Substance abuse leads to child, other abuses
And vicious cycle passes from one generation to next
OGDEN Drug abuse is not only strongly linked to child abuse, its effects get passed on and compounded with every generation if left unchecked, a national expert on substance abuse told a statewide audience of abuse treatment providers.
Speaking to the 24th annual fall conference on substance abuse meeting in Ogden this week, Anna Marsh, deputy director for the U.S. Health and Human Services Center for Substance Abuse Treatment, said the cycle usually surfaces with alcohol and drug abuse factoring into 50 percent to 75 percent of child neglect and abuse cases.
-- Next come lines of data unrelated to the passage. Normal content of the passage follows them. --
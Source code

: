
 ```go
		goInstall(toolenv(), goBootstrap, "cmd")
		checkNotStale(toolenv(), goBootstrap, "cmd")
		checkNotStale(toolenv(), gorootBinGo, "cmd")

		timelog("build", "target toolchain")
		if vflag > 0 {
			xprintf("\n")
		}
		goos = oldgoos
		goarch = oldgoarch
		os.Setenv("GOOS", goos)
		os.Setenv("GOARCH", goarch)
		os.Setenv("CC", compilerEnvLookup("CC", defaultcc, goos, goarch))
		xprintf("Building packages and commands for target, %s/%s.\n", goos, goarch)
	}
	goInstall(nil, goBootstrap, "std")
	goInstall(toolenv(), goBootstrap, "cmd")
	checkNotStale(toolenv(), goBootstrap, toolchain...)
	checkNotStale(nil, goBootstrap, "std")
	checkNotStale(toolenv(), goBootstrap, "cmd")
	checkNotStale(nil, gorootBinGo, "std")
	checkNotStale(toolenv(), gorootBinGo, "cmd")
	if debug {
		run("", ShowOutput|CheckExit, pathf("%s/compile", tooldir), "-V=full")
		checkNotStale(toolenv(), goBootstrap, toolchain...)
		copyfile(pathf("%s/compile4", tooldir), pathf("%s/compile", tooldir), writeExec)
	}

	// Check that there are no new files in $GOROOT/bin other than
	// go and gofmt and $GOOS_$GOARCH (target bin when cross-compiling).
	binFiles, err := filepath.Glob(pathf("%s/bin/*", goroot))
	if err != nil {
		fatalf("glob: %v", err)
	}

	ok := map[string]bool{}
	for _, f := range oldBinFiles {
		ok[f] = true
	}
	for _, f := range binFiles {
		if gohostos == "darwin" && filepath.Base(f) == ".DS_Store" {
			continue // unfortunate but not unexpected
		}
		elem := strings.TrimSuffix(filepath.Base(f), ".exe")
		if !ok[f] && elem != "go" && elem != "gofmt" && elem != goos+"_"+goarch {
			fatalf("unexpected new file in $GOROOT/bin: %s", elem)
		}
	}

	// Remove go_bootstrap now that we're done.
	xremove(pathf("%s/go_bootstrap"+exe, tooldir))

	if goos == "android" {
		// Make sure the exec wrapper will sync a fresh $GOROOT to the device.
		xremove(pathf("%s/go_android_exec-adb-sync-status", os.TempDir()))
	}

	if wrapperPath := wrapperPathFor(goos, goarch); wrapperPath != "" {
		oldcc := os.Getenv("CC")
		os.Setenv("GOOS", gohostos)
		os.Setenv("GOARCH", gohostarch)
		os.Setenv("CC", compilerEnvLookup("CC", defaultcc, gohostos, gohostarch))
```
In cases of child sexual abuse, alcohol or some other drug is involved in more than 80 percent of the cases, Marsh said, adding that a study by the 3rd District Court in Utah last year showed that 60 percent of abuse cases involve drug abuse by a parent.
But substance abuse has been rippling through a child's life long before child protection or police have intervened, Marsh said. Parents who abuse alcohol and other drugs discipline children less well as a rule, they don't attend to their children's emotional needs and overreact with harsh discipline that often turns into abuse, she said.
The tragic pattern then gets passed down: Not only are substance-abusing parents poor role models, children who have been abused, particularly those who have been sexually abused, more often than not turn to abusing substances to help them deal with their past abuse.
"Substance abuse ignites an intergenerational fire," Marsh said. "The abused often become the abusers and it repeats one generation to the next."
National studies by Marsh's center show that 8.3 million children are living with a parent who is either dependent on alcohol or needs treatment for illicit drugs. That translates to 11 percent of children under age 15, or about three children per school classroom.
When an abuse situation becomes so bad that children are taken into state custody, trauma for the child becomes acute, she said. But as traumatic as removing a child can be, "it's better for a child to see a parent in recovery than to be with the parent who is abusing," Marsh said. "That is the only way we can turn abuse into healing and an abusing family into a place for sustenance and growth."
Abusing parents are a big contributor to the dramatic increase in the use of methamphetamine among teenage girls in Utah, said Michelle Wilcox, a drug treatment counselor with the state Division of Substance Abuse and Mental Health.